Exercise directions: If a line in the listing below holds the word "CIRIS", it counts toward the total; report that total alone.

+--

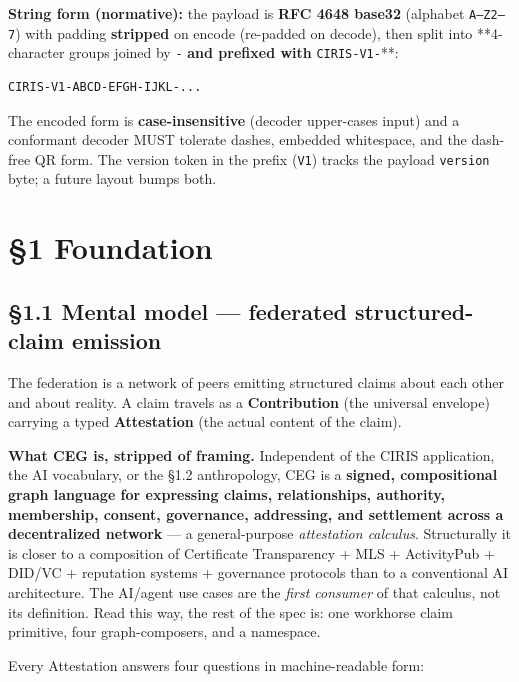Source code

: \documentclass[11pt]{article}
\begin{document}
\textbf{String form (normative):} the payload is \textbf{RFC 4648 base32} (alphabet \texttt{A–Z2–7}) with padding \textbf{stripped} on encode (re-padded on decode), then split into **4-character groups joined by \texttt{-}\textbf{ and prefixed with }\texttt{CIRIS-V1-}**:


\begin{lstlisting}
CIRIS-V1-ABCD-EFGH-IJKL-...
\end{lstlisting}

The encoded form is \textbf{case-insensitive} (decoder upper-cases input) and a conformant decoder MUST tolerate dashes, embedded whitespace, and the dash-free QR form. The version token in the prefix (\texttt{V1}) tracks the payload \texttt{version} byte; a future layout bumps both.




\clearpage


\section*{§1 Foundation}


\subsection*{§1.1 Mental model — federated structured-claim emission}


The federation is a network of peers emitting structured claims about each other and about reality. A claim travels as a \textbf{Contribution} (the universal envelope) carrying a typed \textbf{Attestation} (the actual content of the claim).


\textbf{What CEG is, stripped of framing.} Independent of the CIRIS application, the AI vocabulary, or the §1.2 anthropology, CEG is a \textbf{signed, compositional graph language for expressing claims, relationships, authority, membership, consent, governance, addressing, and settlement across a decentralized network} — a general-purpose \textit{attestation calculus}. Structurally it is closer to a composition of Certificate Transparency + MLS + ActivityPub + DID/VC + reputation systems + governance protocols than to a conventional AI architecture. The AI/agent use cases are the \textit{first consumer} of that calculus, not its definition. Read this way, the rest of the spec is: one workhorse claim primitive, four graph-composers, and a namespace.


Every Attestation answers four questions in machine-readable form:
\end{document}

+--

Response area: 3